Adriamycin stimulates proliferation of human lymphoblastic leukaemic cells via a mechanism of hydrogen peroxide (H2O2) production.

It is becoming clear that adriamycin cytotoxicity may be mediated by semiquinone-free radicals derived from the drug itself and reactive oxygen species (ROS). Recent evidence supports the concept that low concentrations of ROS are able to stimulate cell proliferation, and, based on the observation that subtoxic concentrations of adriamycin can also induce cell proliferation, we hypothesize that low concentrations of adriamycin stimulate cell proliferation by a ROS generation mechanism. We have employed spin-trapping and electron spin resonance (ESR) spectroscopy to investigate the nature of the adriamycin-generated ROS. The spin trap 3,5-dibromo-4-nitrosobenzenesulphonate (DBNBS), which is oxidized in the presence of H2O2 and peroxidase enzymes, was used to produce a characteristic three-line spectrum, and it was found that an identical spectrum was produced by human lymphoblastic leukaemic cells (CCRF-CEM cells) after exposure to adriamycin.
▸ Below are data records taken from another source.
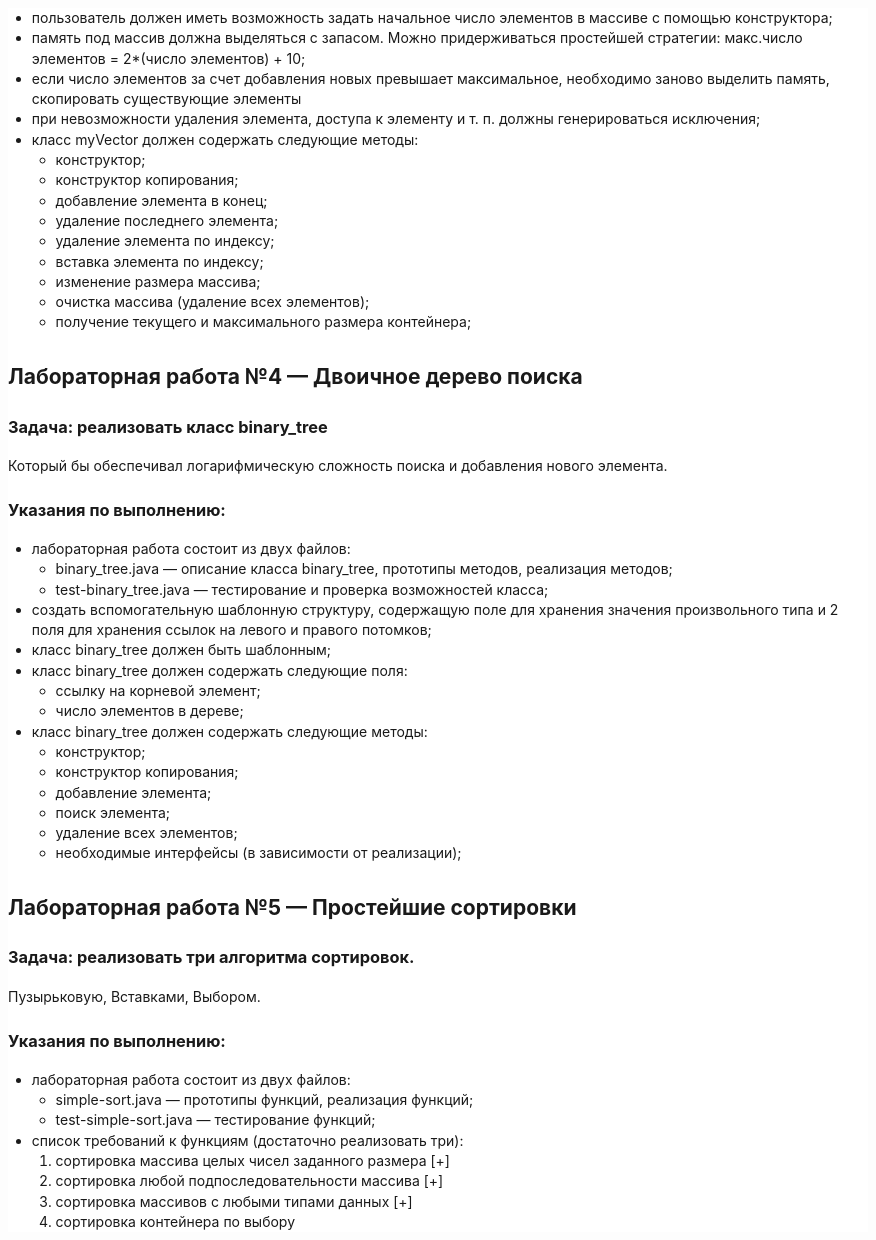 - пользователь должен иметь возможность задать начальное число элементов в массиве с помощью конструктора;
- память под массив должна выделяться с запасом. Можно придерживаться простейшей стратегии: макс.число элементов = 2*(число элементов) + 10;
- если число элементов за счет добавления новых превышает максимальное, необходимо заново выделить память, скопировать существующие элементы
- при невозможности удаления элемента, доступа к элементу и т. п. должны генерироваться исключения;
- класс myVector должен содержать следующие методы:
  - конструктор;
  - конструктор копирования;
  - добавление элемента в конец;
  - удаление последнего элемента;
  - удаление элемента по индексу;
  - вставка элемента по индексу;
  - изменение размера массива;
  - очистка массива (удаление всех элементов);
  - получение текущего и максимального размера контейнера;

## Лабораторная работа №4 — Двоичное дерево поиска
### Задача: реализовать класс binary_tree
Который бы обеспечивал
логарифмическую сложность поиска и добавления нового
элемента.
### Указания по выполнению:
- лабораторная работа состоит из двух файлов:
  - binary_tree.java — описание класса binary_tree, прототипы
методов, реализация методов;
  - test-binary_tree.java — тестирование и проверка возможностей
класса;
- создать вспомогательную шаблонную структуру, содержащую
поле для хранения значения произвольного типа и 2 поля для
хранения ссылок на левого и правого потомков;
- класс binary_tree должен быть шаблонным;
- класс binary_tree должен содержать следующие поля:
  - ссылку на корневой элемент;
  - число элементов в дереве;
- класс binary_tree должен содержать следующие методы:
  - конструктор;
  - конструктор копирования;
  - добавление элемента;
  - поиск элемента;
  - удаление всех элементов;
  - необходимые интерфейсы (в зависимости от реализации);

## Лабораторная работа №5 — Простейшие сортировки
### Задача: реализовать три алгоритма сортировок.
Пузырьковую, Вставками, Выбором.
### Указания по выполнению:
- лабораторная работа состоит из двух файлов:
  - simple-sort.java — прототипы функций, реализация функций;
  - test-simple-sort.java — тестирование функций;
- список требований к функциям (достаточно реализовать три):
  1) сортировка массива целых чисел заданного размера [+]
  2) сортировка любой подпоследовательности массива [+]
  3) сортировка массивов с любыми типами данных [+]
  4) сортировка контейнера по выбору

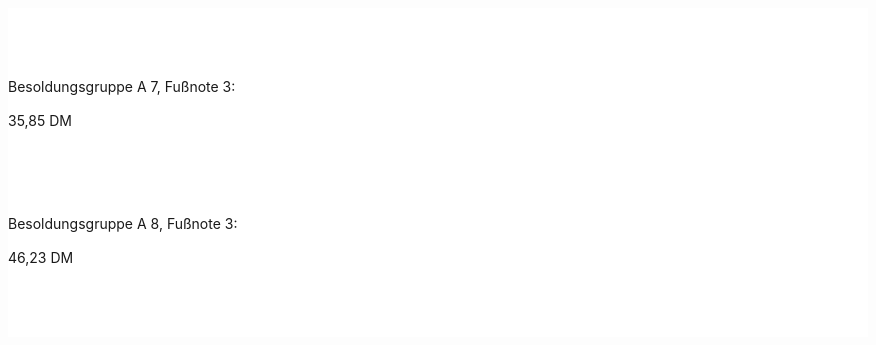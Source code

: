 <tr>

<td style align="left" valign="top" charoff="50">

 

</td>

<td style align="left" valign="top" charoff="50">

 

</td>

<td style align="left" valign="top" charoff="50">

Besoldungsgruppe A 7, Fußnote 3:

</td>

<td style align="right" valign="top" charoff="50">

35,85 DM

</td>

</tr>

<tr>

<td style align="left" valign="top" charoff="50">

 

</td>

<td style align="left" valign="top" charoff="50">

 

</td>

<td style align="left" valign="top" charoff="50">

Besoldungsgruppe A 8, Fußnote 3:

</td>

<td style align="right" valign="top" charoff="50">

46,23 DM

</td>

</tr>

<tr>

<td style align="left" valign="top" charoff="50">

 

</td>

<td style align="left" valign="top" charoff="50">

 

</td>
We tested our hypothesis further by exposing CCRF-CEM cells to subtoxic concentrations of adriamycin (10(-8), 10(-9) and 10(-10) M) and low concentrations of H2O2 (10(-8), 10(-9) and 10(-10) M) and subsequently monitored cell proliferation. We found that low concentrations of both adriamycin and H2O2 significantly stimulate CCRF-CEM cell proliferation. We therefore conclude that subtoxic concentrations of adriamycin are likely to induce cell proliferation via an H2O2 mediated mechanism.